Car
- Cover of the December 2024 issue
- Editor-in-Chief: Phil McNamarra
- Categories: Automobile magazine
- Total circulation (June 2013): 48,370
- Founded: 1962
- Company: Bauer Consumer Media
- Country: United Kingdom
- Based in: Peterborough
- Language: English
- Website: www.carmagazine.co.uk
- ISSN: 0008-5987

= Car (magazine) =

British automotive magazine

Car is a British automotive enthusiast magazine published monthly by Bauer Consumer Media. International editions are published or licensed by Bauer Automotive in South Korea (since March 2016), Brazil, China, Greece, India, Italy (through 2019), Malaysia (from December 2012 to March 2017, through Astro), Mexico, the Middle East, Romania, Russia, South Africa (under the title topcar), Spain, Thailand and Turkey.
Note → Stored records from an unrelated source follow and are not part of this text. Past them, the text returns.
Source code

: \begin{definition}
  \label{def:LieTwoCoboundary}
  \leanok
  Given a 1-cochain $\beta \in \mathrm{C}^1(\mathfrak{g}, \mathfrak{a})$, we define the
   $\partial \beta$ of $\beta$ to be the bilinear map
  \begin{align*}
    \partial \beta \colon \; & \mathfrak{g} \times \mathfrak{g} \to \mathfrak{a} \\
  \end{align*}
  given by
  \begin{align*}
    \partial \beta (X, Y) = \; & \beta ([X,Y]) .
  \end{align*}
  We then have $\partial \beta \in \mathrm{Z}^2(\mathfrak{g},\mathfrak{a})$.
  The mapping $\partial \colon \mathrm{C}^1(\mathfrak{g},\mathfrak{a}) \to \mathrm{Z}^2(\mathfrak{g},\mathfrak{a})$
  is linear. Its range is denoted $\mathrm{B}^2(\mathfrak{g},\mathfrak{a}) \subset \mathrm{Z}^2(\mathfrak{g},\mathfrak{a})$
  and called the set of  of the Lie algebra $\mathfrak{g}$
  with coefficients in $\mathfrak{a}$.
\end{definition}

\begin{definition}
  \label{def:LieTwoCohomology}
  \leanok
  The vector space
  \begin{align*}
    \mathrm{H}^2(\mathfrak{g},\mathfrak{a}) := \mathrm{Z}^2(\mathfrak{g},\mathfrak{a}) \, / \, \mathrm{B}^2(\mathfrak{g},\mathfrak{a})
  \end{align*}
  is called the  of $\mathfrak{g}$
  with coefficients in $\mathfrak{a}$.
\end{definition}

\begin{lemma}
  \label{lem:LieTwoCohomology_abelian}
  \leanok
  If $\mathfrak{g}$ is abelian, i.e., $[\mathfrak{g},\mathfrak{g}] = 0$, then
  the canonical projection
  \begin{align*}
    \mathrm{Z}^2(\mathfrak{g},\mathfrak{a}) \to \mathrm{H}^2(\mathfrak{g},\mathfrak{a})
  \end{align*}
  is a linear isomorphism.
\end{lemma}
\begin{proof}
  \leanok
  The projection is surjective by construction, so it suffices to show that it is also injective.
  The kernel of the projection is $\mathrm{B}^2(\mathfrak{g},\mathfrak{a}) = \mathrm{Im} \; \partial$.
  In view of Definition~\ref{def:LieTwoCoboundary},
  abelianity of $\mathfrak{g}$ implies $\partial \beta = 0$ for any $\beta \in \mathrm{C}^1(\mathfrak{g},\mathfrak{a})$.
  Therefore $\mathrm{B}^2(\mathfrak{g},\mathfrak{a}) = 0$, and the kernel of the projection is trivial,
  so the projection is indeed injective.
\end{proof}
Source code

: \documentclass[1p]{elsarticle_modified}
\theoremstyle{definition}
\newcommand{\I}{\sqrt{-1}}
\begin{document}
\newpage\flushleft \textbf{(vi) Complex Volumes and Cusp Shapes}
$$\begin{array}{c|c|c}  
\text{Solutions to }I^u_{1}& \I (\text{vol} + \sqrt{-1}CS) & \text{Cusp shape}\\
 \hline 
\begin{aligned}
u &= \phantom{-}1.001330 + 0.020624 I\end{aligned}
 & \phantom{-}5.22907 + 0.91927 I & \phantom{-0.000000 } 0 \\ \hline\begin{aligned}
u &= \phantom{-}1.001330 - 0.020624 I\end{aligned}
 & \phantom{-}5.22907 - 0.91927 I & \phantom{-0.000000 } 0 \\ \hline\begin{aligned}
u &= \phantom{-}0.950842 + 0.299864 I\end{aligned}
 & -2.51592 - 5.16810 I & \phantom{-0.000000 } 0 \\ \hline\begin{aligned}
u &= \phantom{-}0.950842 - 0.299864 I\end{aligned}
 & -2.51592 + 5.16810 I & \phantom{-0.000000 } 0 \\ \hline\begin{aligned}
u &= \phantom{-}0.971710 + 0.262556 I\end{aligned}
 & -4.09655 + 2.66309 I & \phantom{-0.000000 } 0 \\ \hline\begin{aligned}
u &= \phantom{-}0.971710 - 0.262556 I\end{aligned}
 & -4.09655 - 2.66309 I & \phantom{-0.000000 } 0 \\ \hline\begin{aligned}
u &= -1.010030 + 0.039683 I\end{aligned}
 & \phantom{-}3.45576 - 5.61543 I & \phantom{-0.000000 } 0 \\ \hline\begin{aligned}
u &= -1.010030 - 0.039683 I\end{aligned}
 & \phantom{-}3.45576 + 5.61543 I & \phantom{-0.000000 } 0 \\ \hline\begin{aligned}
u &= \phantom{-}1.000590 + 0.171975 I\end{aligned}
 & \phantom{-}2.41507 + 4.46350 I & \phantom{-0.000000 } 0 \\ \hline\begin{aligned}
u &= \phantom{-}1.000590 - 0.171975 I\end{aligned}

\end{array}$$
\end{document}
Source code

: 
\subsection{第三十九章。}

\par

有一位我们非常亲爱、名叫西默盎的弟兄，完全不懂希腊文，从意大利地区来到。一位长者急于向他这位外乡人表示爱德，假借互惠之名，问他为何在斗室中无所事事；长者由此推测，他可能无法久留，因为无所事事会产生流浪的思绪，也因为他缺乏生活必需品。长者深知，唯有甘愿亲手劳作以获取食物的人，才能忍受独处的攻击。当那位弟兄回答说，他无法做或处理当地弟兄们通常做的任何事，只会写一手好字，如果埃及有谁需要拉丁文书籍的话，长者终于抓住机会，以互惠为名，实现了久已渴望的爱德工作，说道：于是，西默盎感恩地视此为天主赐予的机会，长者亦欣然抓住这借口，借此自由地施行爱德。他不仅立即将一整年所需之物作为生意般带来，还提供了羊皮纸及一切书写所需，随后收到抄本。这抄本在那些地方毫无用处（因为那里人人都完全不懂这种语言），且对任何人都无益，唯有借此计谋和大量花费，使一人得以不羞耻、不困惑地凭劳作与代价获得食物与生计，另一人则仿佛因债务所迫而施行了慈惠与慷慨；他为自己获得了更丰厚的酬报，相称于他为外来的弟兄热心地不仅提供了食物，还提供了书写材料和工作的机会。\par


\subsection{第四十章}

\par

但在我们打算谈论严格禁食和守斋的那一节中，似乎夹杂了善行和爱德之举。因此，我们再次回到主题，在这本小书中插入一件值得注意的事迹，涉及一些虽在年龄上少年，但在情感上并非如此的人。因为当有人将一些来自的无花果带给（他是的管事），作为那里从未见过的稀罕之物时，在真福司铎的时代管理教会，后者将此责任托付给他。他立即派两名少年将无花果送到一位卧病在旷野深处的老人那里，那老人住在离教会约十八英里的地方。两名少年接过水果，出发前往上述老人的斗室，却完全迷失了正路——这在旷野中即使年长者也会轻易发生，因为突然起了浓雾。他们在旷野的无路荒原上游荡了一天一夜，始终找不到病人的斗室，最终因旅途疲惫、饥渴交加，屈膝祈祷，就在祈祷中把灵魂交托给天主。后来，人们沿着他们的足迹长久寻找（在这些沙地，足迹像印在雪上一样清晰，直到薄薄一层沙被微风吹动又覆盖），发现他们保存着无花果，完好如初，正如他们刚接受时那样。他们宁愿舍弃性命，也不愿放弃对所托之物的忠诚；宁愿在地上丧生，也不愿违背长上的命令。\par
Car features a regular group test under the 'Giant Test' name, which was originally developed by the magazine in the 1960s. It also features 'newcomer' first drives of new cars, interviews with significant figures in the motor industry and other features.

==History==

The magazine was launched in 1962 as Small Car and Mini Owner incorporating Sporting Driver. It was renamed as Car in 1965. In the 1960s Car pioneered the 'Car of The Year' (COTY) competition that was subsequently decided by motoring journalists on a Europe wide basis. In the 1960s, 1970s and 1980s Car was far ahead of other motoring magazines for the quality and depth of its writing, artwork and photography. Significant contributors during the magazine's heyday included Henry N. Manney III, Douglas Blain, George Bishop, LJK Setright, Ronald Barker, Mel Nichols, Steve Cropley, Russell Bulgin, Philip Llewellin, James May, Stephen Bayley, Alexei Sayle and Rowan Atkinson. LJK Setright in many insightful series of articles linked the development and history of the motor car to its social, technological and historical contexts. Car was also renowned for its 'scoop' photos and drawings and took delight in the irritation it caused to car manufacturers by revealing new models ahead of release so that readers knew what was coming and could avoid buying a model that would soon be replaced. Car regularly featured the spy shots of German photographer Hans G. Lehmann, featuring his work with its own image-stamp emblazoned with the words Hans G. Lehmann - Fotograf.
In the 1990s and early 2000s (decade), the artist Hilton Holloway was responsible for a number of projected images of cars in development, first through graphic art, followed later by Photoshop compositing artwork. In 2001 one of his concepts for a Lotus Formula 1 was so accurate that 'Project Hilton' became the code-name for the F1 project within Lotus.
In 1992 Car was sold by News International to Emap. Emap published the magazine until 2007.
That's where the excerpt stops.